AUTORA: Rachel Givney
SINOPSE: A Jane Austen que conhecemos hoje nunca se casou. Mas, em 1803, aos 28 anos e temendo se tornar uma solteirona convicta, nossa protagonista, então uma aspirante a escritora, está decidida a encontrar um marido. Graças a um misterioso casamenteiro, o que ela imaginava ser uma tarefa simples acaba se tornando uma viagem no tempo até a Inglaterra dos dias atuais.
Jane fica encantada ao descobrir que se tornou uma escritora mundialmente famosa, mas tudo muda quando ela se apaixona por um homem moderno: à medida que o romance floresce, a jovem autora deixa a escrita em segundo plano, e seus livros começam a desaparecer das prateleiras. Agora, ela precisará escolher entre viver o amor no presente ou voltar ao seu tempo para se dedicar à carreira de escritora e se tornar a inesquecível Jane Austen.

Nós sabemos que a humanidade evoluiu e, pouco a pouco, as regras impostas vem mudando. Nós, mulheres, não somos mais obrigadas a vestir roupas desconfortáveis, podemos usar calça, falar sobre temas diversos, ter nosso próprio dinheiro e muitas outras coisas. Mas, é claro, nem tudo são rosas.

A estrutura patriarcal se mantém por mais que lutemos contra ela. Nossos salários ainda são desiguais e somos julgadas pela aparência. Aliás, mesmo na cinematografia, podemos observar que atrizes mais jovens geralmente fazem o papel de mulheres mais velhas. As mulheres mais velhas são jogadas para escanteio. Existem aquelas que não, mas a maioria ainda é, diferente dos homens.

Jane apaixonada trabalha fortemente a questão do feminino. Através de Jane e Sofia, passado e presente, podemos observar aquilo que a mulher enfrentou antes e ainda enfrenta. Não obstante, a escritora vai utilizar esse machismo para falar sobre o desejo pelo matrimônio e também pela importância da carreira para uma mulher.

A maioria das mulheres no decorrer da história teve que optar por seu marido e sua família em oposição a sua carreira. O mundo vem mudando, mas isso não impede, até hoje, que mulheres tenham que tomar essa decisão. Assim, ao tratar do feminino, Givney acerta muito ao colocar essa problemática como tema central da sua narrativa, pois Jane precisa optar pelo amor na Era Moderna e sua carreira como escritora de fama internacional.

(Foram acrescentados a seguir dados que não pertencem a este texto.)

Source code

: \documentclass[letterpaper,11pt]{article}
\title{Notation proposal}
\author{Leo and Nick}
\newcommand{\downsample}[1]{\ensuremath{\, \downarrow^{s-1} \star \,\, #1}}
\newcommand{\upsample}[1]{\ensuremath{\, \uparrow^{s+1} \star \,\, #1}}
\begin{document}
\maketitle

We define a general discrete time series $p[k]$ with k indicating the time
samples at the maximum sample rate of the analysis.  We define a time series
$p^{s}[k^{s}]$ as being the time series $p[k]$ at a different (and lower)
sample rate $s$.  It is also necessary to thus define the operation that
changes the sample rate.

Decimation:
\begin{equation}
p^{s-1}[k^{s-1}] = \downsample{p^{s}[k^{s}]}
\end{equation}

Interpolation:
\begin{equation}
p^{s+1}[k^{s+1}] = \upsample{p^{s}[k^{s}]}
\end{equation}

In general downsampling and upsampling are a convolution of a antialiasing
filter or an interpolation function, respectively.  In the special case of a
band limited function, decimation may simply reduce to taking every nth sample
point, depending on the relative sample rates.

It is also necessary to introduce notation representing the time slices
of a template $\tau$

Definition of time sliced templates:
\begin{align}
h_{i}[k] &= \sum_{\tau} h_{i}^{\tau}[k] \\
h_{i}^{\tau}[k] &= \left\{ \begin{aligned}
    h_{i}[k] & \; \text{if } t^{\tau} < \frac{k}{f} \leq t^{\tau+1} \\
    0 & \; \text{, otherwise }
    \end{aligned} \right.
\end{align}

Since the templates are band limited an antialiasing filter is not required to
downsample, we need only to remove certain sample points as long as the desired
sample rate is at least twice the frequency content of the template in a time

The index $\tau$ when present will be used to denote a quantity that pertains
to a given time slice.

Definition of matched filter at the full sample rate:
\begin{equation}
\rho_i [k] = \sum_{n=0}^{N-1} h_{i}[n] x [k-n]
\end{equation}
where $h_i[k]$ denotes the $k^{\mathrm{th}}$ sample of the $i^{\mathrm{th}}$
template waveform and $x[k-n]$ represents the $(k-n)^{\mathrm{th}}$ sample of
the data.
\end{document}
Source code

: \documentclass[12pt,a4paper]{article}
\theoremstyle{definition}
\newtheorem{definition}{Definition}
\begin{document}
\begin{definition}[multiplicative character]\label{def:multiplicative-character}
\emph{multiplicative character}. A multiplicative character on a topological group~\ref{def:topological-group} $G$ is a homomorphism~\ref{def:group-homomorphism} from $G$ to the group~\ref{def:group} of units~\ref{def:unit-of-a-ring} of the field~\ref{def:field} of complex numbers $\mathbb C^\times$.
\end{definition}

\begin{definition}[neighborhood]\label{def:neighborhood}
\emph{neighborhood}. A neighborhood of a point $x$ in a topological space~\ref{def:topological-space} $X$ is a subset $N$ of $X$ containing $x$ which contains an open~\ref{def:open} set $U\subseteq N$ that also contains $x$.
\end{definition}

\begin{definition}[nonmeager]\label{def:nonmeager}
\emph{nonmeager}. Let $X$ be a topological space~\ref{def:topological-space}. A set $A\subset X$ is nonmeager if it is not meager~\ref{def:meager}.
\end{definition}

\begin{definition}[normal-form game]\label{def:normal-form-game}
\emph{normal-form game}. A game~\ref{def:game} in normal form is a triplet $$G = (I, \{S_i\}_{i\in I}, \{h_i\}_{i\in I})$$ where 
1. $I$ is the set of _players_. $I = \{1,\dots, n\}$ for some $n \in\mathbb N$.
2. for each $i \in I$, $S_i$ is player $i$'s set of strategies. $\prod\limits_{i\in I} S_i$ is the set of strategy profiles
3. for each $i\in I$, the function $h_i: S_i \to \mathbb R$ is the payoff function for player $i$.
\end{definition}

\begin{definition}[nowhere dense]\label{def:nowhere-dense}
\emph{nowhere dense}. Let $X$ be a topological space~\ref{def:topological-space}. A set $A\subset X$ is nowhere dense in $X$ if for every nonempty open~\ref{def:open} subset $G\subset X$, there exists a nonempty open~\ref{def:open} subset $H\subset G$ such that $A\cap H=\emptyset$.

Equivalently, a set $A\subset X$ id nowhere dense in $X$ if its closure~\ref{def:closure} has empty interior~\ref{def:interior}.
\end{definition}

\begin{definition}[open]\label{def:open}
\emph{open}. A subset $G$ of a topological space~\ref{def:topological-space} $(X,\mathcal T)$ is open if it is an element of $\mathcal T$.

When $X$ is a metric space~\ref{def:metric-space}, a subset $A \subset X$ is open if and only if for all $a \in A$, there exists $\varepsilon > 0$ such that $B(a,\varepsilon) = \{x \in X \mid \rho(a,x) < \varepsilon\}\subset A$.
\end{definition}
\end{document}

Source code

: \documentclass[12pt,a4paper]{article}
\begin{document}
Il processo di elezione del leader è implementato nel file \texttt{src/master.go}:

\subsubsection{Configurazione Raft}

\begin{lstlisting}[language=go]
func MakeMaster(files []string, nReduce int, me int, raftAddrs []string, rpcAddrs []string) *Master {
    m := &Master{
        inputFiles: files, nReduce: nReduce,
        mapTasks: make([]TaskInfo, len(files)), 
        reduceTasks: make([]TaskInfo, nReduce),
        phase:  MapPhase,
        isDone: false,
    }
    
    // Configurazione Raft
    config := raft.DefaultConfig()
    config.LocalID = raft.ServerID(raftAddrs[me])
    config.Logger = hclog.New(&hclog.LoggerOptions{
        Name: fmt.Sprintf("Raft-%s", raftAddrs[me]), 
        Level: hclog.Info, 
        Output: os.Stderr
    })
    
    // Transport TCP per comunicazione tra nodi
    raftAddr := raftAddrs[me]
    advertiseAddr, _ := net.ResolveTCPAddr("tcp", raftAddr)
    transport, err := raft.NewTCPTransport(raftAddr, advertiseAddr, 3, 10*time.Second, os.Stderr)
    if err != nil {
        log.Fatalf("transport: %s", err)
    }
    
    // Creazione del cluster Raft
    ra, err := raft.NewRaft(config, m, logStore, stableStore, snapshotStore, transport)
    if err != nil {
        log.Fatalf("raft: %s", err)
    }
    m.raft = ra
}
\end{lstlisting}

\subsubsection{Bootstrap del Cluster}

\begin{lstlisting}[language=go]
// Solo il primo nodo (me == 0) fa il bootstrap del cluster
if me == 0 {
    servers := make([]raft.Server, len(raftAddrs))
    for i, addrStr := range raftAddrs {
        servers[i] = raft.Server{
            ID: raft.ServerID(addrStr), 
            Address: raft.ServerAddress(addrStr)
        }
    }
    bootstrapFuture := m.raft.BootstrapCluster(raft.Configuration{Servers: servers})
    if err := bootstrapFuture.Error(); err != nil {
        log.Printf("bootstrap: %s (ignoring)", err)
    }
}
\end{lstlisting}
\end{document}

Com uma escrita leve, a narrativa simula, em partes, tanto a vida de Jane Austen quanto a história de Persuasão, baseada nos dramas do passado da escritora. Também traz algumas curiosidades, como o anel que foi leiloado anos antes. Também trabalha relacionamentos, como eles podem ser positivos ou não; o ambiente cinematográfico e seus problemas; a diferença entre as épocas e a sua similitude, utilizando Bath como cenário.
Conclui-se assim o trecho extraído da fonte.